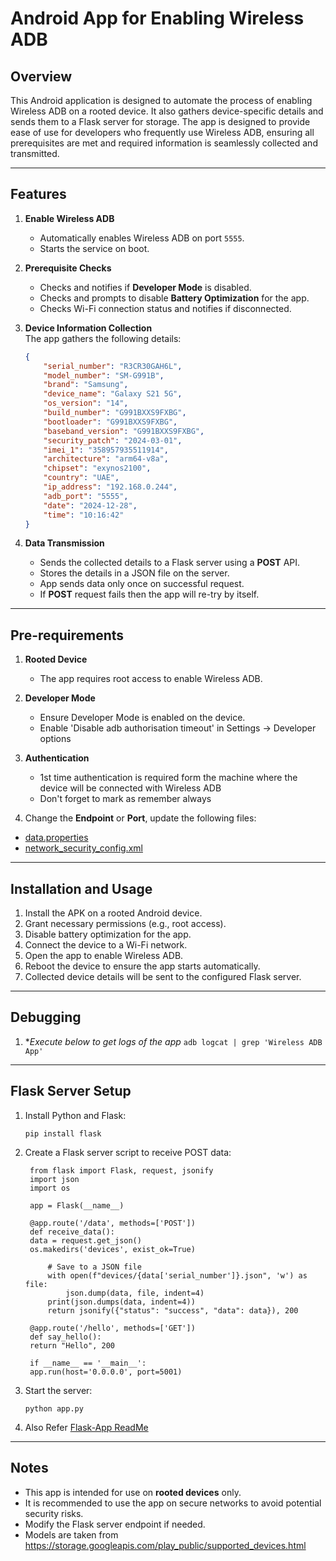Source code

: # Android App for Enabling Wireless ADB

## Overview

This Android application is designed to automate the process of enabling Wireless ADB on a rooted device.
It also gathers device-specific details and sends them to a Flask server for storage.
The app is designed to provide ease of use for developers who frequently use Wireless ADB, ensuring all prerequisites are met and required information is seamlessly collected and transmitted.

---

## Features

1. **Enable Wireless ADB**
   - Automatically enables Wireless ADB on port `5555`.
   - Starts the service on boot.

2. **Prerequisite Checks**
   - Checks and notifies if **Developer Mode** is disabled.
   - Checks and prompts to disable **Battery Optimization** for the app.
   - Checks Wi-Fi connection status and notifies if disconnected.

3. **Device Information Collection**  
   The app gathers the following details:
   ```json
   {
       "serial_number": "R3CR30GAH6L",
       "model_number": "SM-G991B",
       "brand": "Samsung",
       "device_name": "Galaxy S21 5G",
       "os_version": "14",
       "build_number": "G991BXXS9FXBG",
       "bootloader": "G991BXXS9FXBG",
       "baseband_version": "G991BXXS9FXBG",
       "security_patch": "2024-03-01",
       "imei_1": "358957935511914",
       "architecture": "arm64-v8a",
       "chipset": "exynos2100",
       "country": "UAE",
       "ip_address": "192.168.0.244",
       "adb_port": "5555",
       "date": "2024-12-28",
       "time": "10:16:42"
   }
   ```

4. **Data Transmission**
   - Sends the collected details to a Flask server using a **POST** API.
   - Stores the details in a JSON file on the server.
   - App sends data only once on successful request.
   - If **POST** request fails then the app will re-try by itself.

---

## Pre-requirements

1. **Rooted Device**
   - The app requires root access to enable Wireless ADB.

2. **Developer Mode**
   - Ensure Developer Mode is enabled on the device.
   - Enable 'Disable adb authorisation timeout' in Settings -> Developer options

3. **Authentication**
   - 1st time authentication is required form the machine where the device will be connected with Wireless ADB
   - Don't forget to mark as remember always

4. Change the **Endpoint** or **Port**, update the following files:
- [data.properties](app/src/main/assets/data.properties)
- [network_security_config.xml](app/src/main/res/xml/network_security_config.xml)

---
## Installation and Usage

1. Install the APK on a rooted Android device.
2. Grant necessary permissions (e.g., root access).
3. Disable battery optimization for the app.
4. Connect the device to a Wi-Fi network.
5. Open the app to enable Wireless ADB.
6. Reboot the device to ensure the app starts automatically.
7. Collected device details will be sent to the configured Flask server.

---

## Debugging

1. **Execute below to get logs of the app*
   `adb logcat | grep 'Wireless ADB App'`

---

## Flask Server Setup

1. Install Python and Flask:
   ```
   pip install flask
   ```
2. Create a Flask server script to receive POST data:
   ```
    from flask import Flask, request, jsonify
    import json
    import os
    
    app = Flask(__name__)
    
    @app.route('/data', methods=['POST'])
    def receive_data():
    data = request.get_json()
    os.makedirs('devices', exist_ok=True)
    
        # Save to a JSON file
        with open(f"devices/{data['serial_number']}.json", 'w') as file:
            json.dump(data, file, indent=4)
        print(json.dumps(data, indent=4))
        return jsonify({"status": "success", "data": data}), 200
    
    @app.route('/hello', methods=['GET'])
    def say_hello():
    return "Hello", 200
    
    if __name__ == '__main__':
    app.run(host='0.0.0.0', port=5001)

   ```
3. Start the server:
   ```
   python app.py
   ```
4. Also Refer [Flask-App ReadMe](app/src/main/assets/flask-app/ReadMe.md)
---

## Notes

- This app is intended for use on **rooted devices** only.
- It is recommended to use the app on secure networks to avoid potential security risks.
- Modify the Flask server endpoint if needed.
- Models are taken from https://storage.googleapis.com/play_public/supported_devices.html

──────────────────────────────

* _Work to complete_
Count every line in the listing where the string "return" occurs. Give the total alone.

* _Exercise response_
2